=== Record set ===

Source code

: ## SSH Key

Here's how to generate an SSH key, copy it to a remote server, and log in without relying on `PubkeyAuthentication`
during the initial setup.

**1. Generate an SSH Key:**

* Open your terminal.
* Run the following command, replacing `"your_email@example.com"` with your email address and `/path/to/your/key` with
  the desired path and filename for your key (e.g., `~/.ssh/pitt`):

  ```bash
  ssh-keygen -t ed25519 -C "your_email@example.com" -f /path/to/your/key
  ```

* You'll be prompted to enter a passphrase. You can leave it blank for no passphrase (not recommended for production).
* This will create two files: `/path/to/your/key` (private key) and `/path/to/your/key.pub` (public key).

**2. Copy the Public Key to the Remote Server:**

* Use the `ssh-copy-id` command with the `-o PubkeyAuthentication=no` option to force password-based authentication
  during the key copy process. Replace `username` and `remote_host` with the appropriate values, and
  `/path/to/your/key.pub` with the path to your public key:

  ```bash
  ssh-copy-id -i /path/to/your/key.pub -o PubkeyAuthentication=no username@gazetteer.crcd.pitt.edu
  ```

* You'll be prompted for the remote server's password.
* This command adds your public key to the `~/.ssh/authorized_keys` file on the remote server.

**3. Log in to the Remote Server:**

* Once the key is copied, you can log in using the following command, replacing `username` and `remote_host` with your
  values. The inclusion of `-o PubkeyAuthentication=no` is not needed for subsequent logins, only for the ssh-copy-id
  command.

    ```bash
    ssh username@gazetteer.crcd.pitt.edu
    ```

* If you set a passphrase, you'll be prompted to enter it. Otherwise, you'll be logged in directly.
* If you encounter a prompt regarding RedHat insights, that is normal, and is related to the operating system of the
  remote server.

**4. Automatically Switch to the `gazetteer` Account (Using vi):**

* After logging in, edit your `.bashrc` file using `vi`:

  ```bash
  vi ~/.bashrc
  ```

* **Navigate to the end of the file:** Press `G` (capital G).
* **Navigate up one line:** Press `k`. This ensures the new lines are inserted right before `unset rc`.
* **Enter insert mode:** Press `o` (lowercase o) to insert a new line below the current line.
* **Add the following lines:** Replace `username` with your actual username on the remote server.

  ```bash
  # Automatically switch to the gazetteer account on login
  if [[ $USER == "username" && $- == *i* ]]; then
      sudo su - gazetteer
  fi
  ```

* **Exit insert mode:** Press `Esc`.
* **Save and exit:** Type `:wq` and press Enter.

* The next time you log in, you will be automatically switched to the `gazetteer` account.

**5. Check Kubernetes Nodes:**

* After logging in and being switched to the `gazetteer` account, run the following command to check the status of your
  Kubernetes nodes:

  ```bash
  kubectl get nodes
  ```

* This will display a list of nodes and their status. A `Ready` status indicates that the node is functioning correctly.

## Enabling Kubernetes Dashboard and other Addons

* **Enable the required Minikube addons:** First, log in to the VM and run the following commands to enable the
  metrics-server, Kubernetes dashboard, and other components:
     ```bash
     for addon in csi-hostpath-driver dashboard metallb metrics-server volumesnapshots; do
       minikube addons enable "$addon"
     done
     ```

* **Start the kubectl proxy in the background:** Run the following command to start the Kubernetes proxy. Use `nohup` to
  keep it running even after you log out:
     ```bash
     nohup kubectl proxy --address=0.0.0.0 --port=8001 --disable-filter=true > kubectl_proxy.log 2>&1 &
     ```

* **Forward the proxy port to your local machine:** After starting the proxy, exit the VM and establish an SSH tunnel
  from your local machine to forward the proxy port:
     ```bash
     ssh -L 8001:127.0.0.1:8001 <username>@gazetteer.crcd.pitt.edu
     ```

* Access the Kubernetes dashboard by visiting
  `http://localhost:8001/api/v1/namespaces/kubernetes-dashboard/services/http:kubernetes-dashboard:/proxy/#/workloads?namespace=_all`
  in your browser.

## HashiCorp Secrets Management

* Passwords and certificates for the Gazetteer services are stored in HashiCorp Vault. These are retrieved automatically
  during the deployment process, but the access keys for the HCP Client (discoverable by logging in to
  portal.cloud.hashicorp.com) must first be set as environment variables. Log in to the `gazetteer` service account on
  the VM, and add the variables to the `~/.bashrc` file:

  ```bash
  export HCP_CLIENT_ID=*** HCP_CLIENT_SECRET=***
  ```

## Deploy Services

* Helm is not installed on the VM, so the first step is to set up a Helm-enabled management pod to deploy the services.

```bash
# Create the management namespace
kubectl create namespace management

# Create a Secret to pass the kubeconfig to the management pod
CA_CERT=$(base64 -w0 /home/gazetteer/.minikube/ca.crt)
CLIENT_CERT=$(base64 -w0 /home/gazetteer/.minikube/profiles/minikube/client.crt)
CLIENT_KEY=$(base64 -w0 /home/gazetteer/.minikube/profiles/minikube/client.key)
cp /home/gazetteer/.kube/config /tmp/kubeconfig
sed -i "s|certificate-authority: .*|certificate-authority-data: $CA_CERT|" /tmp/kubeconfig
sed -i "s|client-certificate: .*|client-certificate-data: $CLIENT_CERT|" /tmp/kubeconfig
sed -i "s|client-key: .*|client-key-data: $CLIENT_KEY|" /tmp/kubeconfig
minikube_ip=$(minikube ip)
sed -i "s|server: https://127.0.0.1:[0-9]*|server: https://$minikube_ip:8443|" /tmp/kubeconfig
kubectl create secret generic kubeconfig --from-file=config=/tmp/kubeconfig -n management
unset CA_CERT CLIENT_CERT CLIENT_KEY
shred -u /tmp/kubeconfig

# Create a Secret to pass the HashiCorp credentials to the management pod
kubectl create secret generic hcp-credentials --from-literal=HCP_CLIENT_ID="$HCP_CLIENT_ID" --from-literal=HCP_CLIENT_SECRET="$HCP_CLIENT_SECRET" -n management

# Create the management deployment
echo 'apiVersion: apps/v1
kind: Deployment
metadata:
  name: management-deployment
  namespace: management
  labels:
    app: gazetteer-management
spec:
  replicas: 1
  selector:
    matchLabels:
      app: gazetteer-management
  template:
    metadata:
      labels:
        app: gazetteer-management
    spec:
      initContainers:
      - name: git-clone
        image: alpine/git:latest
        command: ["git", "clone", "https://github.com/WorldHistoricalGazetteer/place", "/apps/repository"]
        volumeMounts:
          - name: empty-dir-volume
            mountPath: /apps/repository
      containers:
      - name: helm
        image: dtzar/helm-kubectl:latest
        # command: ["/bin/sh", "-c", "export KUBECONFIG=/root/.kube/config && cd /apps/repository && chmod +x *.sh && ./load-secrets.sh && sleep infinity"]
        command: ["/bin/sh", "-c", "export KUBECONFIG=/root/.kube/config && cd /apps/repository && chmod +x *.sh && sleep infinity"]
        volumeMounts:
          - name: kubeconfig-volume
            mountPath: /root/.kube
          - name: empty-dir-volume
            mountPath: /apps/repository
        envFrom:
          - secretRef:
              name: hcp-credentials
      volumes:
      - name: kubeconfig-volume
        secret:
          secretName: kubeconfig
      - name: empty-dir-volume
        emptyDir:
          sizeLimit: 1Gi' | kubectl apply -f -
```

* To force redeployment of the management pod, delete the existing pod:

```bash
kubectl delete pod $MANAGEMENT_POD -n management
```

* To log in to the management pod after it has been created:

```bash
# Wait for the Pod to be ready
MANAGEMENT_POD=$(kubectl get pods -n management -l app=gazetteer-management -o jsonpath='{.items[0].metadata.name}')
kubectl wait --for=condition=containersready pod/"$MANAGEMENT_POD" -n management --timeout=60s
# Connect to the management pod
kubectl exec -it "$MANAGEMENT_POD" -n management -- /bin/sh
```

===
=== Record set ===

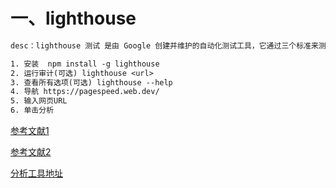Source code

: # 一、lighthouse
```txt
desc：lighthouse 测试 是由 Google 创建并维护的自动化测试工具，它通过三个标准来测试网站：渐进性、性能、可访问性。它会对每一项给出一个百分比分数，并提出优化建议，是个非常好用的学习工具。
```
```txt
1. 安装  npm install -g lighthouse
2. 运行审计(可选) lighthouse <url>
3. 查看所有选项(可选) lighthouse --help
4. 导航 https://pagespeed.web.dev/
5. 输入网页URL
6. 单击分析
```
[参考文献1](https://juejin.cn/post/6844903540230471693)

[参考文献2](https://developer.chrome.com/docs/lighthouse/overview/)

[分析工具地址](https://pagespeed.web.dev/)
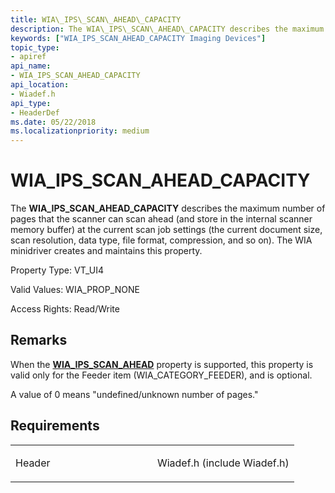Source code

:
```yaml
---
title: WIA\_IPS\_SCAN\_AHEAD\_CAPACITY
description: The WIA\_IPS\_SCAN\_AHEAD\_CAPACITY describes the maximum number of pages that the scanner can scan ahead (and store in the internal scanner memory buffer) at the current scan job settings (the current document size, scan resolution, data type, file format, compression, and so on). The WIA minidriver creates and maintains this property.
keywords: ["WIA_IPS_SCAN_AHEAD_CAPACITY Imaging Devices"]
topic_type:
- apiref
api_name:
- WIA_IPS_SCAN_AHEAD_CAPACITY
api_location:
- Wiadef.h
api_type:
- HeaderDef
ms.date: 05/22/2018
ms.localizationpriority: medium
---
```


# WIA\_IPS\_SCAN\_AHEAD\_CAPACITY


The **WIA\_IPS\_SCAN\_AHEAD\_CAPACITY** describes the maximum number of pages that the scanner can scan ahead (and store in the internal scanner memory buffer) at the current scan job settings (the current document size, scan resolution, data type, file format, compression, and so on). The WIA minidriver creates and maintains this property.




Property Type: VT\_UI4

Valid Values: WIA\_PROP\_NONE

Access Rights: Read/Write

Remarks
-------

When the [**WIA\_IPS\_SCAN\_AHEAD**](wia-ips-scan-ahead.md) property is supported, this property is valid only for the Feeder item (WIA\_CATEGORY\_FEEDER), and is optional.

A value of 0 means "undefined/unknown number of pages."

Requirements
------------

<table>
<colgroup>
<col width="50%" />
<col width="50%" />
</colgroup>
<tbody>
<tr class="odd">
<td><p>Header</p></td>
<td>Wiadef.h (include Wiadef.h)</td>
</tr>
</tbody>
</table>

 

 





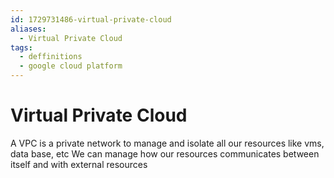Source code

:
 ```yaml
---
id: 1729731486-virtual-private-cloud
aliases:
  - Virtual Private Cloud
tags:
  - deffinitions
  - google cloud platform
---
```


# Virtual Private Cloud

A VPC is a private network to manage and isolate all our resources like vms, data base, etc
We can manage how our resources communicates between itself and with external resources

===

■ Work request
Show each line in the listing above that has "format".

■ Answer to the problem
description: The WIA\_IPS\_SCAN\_AHEAD\_CAPACITY describes the maximum number of pages that the scanner can scan ahead (and store in the internal scanner memory buffer) at the current scan job settings (the current document size, scan resolution, data type, file format, compression, and so on). The WIA minidriver creates and maintains this property.
The **WIA\_IPS\_SCAN\_AHEAD\_CAPACITY** describes the maximum number of pages that the scanner can scan ahead (and store in the internal scanner memory buffer) at the current scan job settings (the current document size, scan resolution, data type, file format, compression, and so on). The WIA minidriver creates and maintains this property.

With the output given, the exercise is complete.